Step 6 — Receive and Process Messages (The Consumer Loop)

In production, a consumer is a long-running process — a background service, a Lambda function, or a containerised worker — that continuously polls the queue and processes messages. Here we will simulate that process manually to see exactly what the consumer experiences.

# Receive a message — this "claims" it for 30 seconds (our visibility timeout)
MESSAGE=$(awslocal sqs receive-message \
  --queue-url $KITCHEN_QUEUE_URL \
  --max-number-of-messages 1 \
  --message-attribute-names All \
  --wait-time-seconds 5)

echo $MESSAGE | python3 -m json.tool

Study the response carefully. You will see the Body (the JSON you sent), the MessageAttributes, a MessageId (a UUID assigned by SQS), and most importantly, a ReceiptHandle. The receipt handle is a long opaque token that is your proof-of-claim on this message. You must present it to delete the message after processing. The receipt handle is not the same as the message ID — it changes every time the message is received, because it encodes the specific “lease” rather than the message’s permanent identity.

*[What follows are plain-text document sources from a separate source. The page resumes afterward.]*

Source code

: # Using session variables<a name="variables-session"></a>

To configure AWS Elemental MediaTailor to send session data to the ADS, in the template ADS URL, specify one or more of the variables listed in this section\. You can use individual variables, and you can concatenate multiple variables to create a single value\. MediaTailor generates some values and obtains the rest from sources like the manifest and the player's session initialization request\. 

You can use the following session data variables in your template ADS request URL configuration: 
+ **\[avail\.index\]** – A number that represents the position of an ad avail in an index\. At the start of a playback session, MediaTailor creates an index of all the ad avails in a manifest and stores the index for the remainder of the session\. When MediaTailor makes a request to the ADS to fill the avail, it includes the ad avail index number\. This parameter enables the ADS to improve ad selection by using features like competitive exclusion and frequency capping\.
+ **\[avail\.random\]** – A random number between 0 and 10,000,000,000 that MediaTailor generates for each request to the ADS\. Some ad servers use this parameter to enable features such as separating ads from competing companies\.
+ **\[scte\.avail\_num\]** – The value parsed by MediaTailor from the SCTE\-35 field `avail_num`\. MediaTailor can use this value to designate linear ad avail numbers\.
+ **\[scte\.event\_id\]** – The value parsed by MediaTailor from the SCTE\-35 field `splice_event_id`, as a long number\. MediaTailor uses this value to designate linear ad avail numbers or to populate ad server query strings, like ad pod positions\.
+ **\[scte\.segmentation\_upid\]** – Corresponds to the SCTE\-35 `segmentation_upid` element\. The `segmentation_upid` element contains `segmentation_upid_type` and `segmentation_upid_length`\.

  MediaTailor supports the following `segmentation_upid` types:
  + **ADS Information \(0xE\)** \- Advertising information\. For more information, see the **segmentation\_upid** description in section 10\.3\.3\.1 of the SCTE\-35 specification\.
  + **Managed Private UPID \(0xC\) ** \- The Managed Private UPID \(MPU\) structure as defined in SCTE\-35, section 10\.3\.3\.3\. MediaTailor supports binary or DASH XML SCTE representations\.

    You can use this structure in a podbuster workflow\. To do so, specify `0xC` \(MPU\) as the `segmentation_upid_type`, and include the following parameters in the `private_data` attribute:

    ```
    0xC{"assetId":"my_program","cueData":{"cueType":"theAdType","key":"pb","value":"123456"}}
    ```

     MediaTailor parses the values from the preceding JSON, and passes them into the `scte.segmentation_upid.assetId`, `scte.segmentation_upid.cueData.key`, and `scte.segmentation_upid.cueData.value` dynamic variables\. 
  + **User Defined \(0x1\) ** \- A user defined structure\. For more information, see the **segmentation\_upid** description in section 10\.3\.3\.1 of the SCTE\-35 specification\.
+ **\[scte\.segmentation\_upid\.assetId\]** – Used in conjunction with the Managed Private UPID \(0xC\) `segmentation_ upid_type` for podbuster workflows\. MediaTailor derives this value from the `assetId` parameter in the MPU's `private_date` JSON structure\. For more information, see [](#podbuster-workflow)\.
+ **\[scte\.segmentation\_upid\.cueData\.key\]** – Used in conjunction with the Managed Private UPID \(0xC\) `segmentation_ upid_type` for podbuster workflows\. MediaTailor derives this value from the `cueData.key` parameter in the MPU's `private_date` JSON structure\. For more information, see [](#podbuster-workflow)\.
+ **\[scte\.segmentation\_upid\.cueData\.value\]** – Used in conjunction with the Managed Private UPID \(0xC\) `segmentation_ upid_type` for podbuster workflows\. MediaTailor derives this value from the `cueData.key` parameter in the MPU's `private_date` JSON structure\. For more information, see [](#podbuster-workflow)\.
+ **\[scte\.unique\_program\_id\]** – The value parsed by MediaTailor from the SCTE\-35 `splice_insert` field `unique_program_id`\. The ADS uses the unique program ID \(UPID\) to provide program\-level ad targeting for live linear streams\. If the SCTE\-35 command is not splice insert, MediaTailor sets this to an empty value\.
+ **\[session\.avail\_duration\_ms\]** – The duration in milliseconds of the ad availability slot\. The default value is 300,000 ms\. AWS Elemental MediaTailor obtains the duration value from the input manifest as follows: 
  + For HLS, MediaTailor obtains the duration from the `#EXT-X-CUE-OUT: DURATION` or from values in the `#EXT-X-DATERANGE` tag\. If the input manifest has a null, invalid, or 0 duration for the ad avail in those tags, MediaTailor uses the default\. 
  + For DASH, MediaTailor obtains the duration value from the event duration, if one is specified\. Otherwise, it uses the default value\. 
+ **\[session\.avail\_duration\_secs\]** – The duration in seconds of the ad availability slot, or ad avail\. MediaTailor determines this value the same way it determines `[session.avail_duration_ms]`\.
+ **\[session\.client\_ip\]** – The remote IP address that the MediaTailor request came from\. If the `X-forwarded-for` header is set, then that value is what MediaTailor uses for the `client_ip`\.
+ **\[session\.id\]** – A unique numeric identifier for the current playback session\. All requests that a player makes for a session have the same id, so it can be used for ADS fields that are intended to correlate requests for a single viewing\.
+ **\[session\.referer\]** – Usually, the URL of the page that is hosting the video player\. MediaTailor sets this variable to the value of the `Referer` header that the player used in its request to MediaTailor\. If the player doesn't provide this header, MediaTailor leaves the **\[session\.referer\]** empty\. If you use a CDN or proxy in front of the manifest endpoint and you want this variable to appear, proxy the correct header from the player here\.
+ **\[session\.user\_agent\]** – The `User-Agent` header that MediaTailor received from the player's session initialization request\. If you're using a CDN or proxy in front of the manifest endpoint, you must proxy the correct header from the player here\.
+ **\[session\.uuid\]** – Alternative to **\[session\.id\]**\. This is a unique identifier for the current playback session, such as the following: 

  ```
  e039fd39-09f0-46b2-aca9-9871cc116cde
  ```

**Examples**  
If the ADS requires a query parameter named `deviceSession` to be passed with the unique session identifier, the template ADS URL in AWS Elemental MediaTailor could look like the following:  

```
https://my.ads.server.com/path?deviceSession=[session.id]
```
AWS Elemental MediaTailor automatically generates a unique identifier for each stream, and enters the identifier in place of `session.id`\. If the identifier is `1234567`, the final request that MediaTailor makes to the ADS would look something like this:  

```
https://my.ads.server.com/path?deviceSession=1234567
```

# Extract the receipt handle from the response for use in the next command
RECEIPT_HANDLE=$(echo $MESSAGE | python3 -c "
import json, sys
data = json.load(sys.stdin)
print(data['Messages'][0]['ReceiptHandle'])
")

echo "Receipt handle: $RECEIPT_HANDLE"

# Simulate successful processing — delete the message to confirm it is done
awslocal sqs delete-message \
  --queue-url $KITCHEN_QUEUE_URL \
  --receipt-handle "$RECEIPT_HANDLE"

echo "Message processed and deleted."

# Confirm the queue now has one fewer message
awslocal sqs get-queue-attributes \
  --queue-url $KITCHEN_QUEUE_URL \
  --attribute-names ApproximateNumberOfMessages \
  --query 'Attributes.ApproximateNumberOfMessages' \
  --output text

Step 7 — Create the FIFO Queue for Payment Processing

Let’s now create the FIFO queue that handles financial transactions, where ordering guarantees are essential.

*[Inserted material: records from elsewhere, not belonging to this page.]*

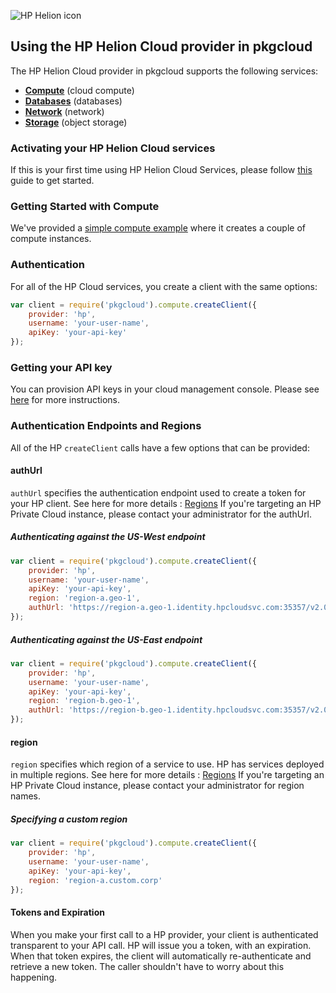 ![HP Helion icon](http://www8.hp.com/hpnext/sites/default/files/content/documents/HP%20Helion%20Logo_Cloud_Martin%20Fink_New%20Style%20of%20IT_Hewlett-Packard.PNG)

## Using the HP Helion Cloud provider in pkgcloud

The HP  Helion Cloud provider in pkgcloud supports the following services:

* [**Compute**](compute.md) (cloud compute)
* [**Databases**](databases.md) (databases)
* [**Network**](network.md) (network)
* [**Storage**](storage.md) (object storage)

### Activating your HP  Helion Cloud services

If this is your first time using HP  Helion Cloud Services, please follow [this](https://community.hpcloud.com/article/hp-public-cloud-quick-start-guide) guide to get started.
### Getting Started with Compute

We've provided a [simple compute example](getting-started-compute.md) where it creates a couple of compute instances.

### Authentication

For all of the HP Cloud services, you create a client with the same options:

```Javascript
var client = require('pkgcloud').compute.createClient({
    provider: 'hp',
    username: 'your-user-name',
    apiKey: 'your-api-key'
});
```
### Getting your API key

You can provision API keys in your cloud management console.
Please see [here](https://community.hpcloud.com/article/managing-your-access-keys) for more instructions.

### Authentication Endpoints and Regions

All of the HP `createClient` calls have a few options that can be provided:

#### authUrl

`authUrl` specifies the authentication endpoint used to create a token for your HP client.
See here for more details : [Regions](http://docs.hpcloud.com/api/identity/#2.2RegionsandAvailabilityZones)
If you're targeting an HP Private Cloud instance, please contact your administrator for the authUrl.

##### Authenticating against the US-West endpoint

```Javascript
var client = require('pkgcloud').compute.createClient({
    provider: 'hp',
    username: 'your-user-name',
    apiKey: 'your-api-key',
    region: 'region-a.geo-1',
    authUrl: 'https://region-a.geo-1.identity.hpcloudsvc.com:35357/v2.0/'
});
```

##### Authenticating against the US-East endpoint

```Javascript
var client = require('pkgcloud').compute.createClient({
    provider: 'hp',
    username: 'your-user-name',
    apiKey: 'your-api-key',
    region: 'region-b.geo-1',
    authUrl: 'https://region-b.geo-1.identity.hpcloudsvc.com:35357/v2.0/'
});
```

#### region

`region` specifies which region of a service to use. HP has services deployed in multiple regions.
See here for more details : [Regions](http://docs.hpcloud.com/api/identity/#2.2RegionsandAvailabilityZones)
If you're targeting an HP Private Cloud instance, please contact your administrator for region names.

##### Specifying a custom region

```Javascript
var client = require('pkgcloud').compute.createClient({
    provider: 'hp',
    username: 'your-user-name',
    apiKey: 'your-api-key',
    region: 'region-a.custom.corp'
});
```

#### Tokens and Expiration

When you make your first call to a HP provider, your client is authenticated transparent to your API call. HP will issue you a token, with an expiration. When that token expires, the client will automatically re-authenticate and retrieve a new token. The caller shouldn't have to worry about this happening.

# FIFO queues require the .fifo suffix in the name
awslocal sqs create-queue \
  --queue-name lecafe-payments.fifo \
  --attributes '{
    "FifoQueue": "true",
    "ContentBasedDeduplication": "true",
    "VisibilityTimeout": "60"
  }'

PAYMENTS_QUEUE_URL=$(awslocal sqs get-queue-url \
  --queue-name lecafe-payments.fifo \
  --query 'QueueUrl' \
  --output text)

echo "Payments FIFO queue URL: $PAYMENTS_QUEUE_URL"

ContentBasedDeduplication: true is a FIFO-specific feature that automatically generates a deduplication ID by hashing the message body. If you accidentally send the same payment message twice within 5 minutes, SQS will silently discard the duplicate. This is how FIFO queues deliver the “exactly once” guarantee.

# Send a payment to the FIFO queue
# Note the required MessageGroupId — all messages with the same group ID
# are processed in strict order relative to each other
awslocal sqs send-message \
  --queue-url $PAYMENTS_QUEUE_URL \
  --message-body '{
    "paymentId": "PAY-001",
    "orderId":   "ORD-003",
    "amount":    26.00,
    "currency":  "EUR",
    "method":    "card",
    "status":    "authorised"
  }' \
  --message-group-id "table-1"

echo "Payment message sent to FIFO queue."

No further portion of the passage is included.